Anthropic Claude Mythos Under Security Scrutiny: CVE-2026-4747 ROP Chain, OpenBSD SACK Overflow, and Linux Root Exploit Claims Under Review

Security researchers are examining a series of technical claims regarding Anthropic's Claude Mythos system, including alleged vulnerability chains that could enable privilege escalation across multiple operating systems. The claims center on CVE-2026-4747, reportedly associated with a return-oriented programming (ROP) chain, alongside allegations involving an OpenBSD SACK integer overflow and a Linux 1-bit out-of-bounds write enabling root-level access.

The technical analysis, surfaced through the cybersecurity research community, reportedly includes reproductions documented by researchers identifying themselves as AISLE. These reproductions aim to demonstrate the feasibility of the described exploit paths, though independent verification remains limited at this stage. The vulnerabilities span distinct operating system targets—OpenBSD and Linux—raising questions about the breadth of any potential attack surface if the claims prove substantive.
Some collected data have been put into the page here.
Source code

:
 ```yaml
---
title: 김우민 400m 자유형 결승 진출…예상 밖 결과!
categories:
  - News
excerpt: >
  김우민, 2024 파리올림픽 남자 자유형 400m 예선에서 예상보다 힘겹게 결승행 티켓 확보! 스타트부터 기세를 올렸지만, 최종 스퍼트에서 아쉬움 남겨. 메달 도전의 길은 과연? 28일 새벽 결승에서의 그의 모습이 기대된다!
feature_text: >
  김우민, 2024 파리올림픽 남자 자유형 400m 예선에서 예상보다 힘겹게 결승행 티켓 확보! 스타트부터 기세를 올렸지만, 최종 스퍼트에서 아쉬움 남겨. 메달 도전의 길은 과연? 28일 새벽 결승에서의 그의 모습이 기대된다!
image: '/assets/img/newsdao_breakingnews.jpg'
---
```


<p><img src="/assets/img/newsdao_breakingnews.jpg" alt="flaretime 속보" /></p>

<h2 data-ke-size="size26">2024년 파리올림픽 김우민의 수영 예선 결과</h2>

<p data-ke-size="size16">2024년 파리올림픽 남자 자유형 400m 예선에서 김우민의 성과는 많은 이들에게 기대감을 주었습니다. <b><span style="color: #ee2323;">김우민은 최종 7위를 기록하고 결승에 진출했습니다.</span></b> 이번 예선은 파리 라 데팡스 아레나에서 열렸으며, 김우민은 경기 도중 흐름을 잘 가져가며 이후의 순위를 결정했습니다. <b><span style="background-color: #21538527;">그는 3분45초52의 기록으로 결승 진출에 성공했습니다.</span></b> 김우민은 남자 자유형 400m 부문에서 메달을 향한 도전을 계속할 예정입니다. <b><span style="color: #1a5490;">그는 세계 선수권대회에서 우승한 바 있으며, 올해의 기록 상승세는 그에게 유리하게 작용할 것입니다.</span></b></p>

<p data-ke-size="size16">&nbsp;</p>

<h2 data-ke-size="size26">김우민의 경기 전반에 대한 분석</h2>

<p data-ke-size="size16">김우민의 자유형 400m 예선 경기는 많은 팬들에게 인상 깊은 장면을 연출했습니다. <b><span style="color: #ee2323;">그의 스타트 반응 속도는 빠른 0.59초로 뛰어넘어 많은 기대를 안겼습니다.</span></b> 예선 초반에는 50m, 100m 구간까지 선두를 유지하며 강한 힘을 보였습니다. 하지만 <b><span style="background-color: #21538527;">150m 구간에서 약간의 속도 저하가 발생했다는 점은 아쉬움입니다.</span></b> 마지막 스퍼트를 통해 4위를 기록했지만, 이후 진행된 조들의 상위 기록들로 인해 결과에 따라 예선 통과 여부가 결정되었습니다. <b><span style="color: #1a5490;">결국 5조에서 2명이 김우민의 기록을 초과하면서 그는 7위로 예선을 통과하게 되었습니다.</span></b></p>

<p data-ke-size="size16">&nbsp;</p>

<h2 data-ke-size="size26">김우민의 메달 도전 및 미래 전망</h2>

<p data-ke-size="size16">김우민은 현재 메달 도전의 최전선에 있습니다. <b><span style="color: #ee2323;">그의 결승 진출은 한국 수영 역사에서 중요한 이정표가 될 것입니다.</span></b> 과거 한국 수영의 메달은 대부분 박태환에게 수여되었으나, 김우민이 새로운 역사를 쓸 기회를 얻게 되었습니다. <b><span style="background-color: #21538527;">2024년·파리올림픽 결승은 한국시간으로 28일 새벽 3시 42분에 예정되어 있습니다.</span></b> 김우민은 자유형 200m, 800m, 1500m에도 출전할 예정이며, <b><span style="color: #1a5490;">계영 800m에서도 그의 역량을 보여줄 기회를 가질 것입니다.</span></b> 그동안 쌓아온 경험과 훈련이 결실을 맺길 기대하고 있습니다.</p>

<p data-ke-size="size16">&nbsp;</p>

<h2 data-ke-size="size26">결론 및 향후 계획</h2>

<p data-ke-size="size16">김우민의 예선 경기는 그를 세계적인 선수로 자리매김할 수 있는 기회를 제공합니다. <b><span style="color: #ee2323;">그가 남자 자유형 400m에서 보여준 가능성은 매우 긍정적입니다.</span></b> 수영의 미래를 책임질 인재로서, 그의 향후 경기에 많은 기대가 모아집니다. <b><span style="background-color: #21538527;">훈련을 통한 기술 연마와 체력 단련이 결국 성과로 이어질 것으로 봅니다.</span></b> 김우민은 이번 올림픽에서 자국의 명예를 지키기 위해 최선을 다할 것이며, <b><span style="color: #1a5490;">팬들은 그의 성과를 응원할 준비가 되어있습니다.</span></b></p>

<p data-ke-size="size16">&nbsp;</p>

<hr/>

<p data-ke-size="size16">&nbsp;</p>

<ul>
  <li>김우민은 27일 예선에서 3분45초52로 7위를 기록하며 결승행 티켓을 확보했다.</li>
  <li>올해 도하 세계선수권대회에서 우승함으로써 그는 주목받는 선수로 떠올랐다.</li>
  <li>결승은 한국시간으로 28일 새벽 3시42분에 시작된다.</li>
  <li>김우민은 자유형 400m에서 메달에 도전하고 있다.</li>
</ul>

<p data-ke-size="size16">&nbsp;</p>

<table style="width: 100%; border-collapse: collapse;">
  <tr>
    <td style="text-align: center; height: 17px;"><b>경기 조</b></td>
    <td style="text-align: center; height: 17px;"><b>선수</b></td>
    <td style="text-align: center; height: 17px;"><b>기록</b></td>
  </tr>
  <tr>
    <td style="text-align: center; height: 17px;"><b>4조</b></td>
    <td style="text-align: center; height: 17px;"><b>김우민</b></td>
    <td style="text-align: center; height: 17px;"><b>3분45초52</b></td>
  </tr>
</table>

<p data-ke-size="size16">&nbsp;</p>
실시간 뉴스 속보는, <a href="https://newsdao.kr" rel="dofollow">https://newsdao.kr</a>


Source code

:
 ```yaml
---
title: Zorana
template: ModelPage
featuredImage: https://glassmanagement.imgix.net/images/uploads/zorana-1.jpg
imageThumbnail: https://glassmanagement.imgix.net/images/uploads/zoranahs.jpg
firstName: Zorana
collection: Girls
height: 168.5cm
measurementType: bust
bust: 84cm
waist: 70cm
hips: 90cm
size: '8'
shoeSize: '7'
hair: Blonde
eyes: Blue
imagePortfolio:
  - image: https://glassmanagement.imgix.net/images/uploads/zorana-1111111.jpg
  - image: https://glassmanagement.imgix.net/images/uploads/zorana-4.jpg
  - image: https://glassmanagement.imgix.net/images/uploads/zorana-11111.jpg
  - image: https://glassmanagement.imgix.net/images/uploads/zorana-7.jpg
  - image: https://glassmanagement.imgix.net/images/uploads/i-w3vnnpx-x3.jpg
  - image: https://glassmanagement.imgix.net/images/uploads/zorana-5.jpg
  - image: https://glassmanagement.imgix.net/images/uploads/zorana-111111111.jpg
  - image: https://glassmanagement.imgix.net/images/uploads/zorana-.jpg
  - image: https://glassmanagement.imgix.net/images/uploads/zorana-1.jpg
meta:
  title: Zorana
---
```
The disclosure highlights growing scrutiny of large language model deployments and their interaction with underlying system infrastructure. Researchers caution that claims require thorough peer review before any conclusions can be drawn about severity or applicability. The emergence of CVE-2026-4747 in this context signals potential incoming attention from vulnerability analysts, patch management teams, and organizations running affected configurations. Whether these represent confirmed architectural weaknesses, theoretical attack vectors, or misattributed findings will depend on forthcoming technical assessment and response from Anthropic.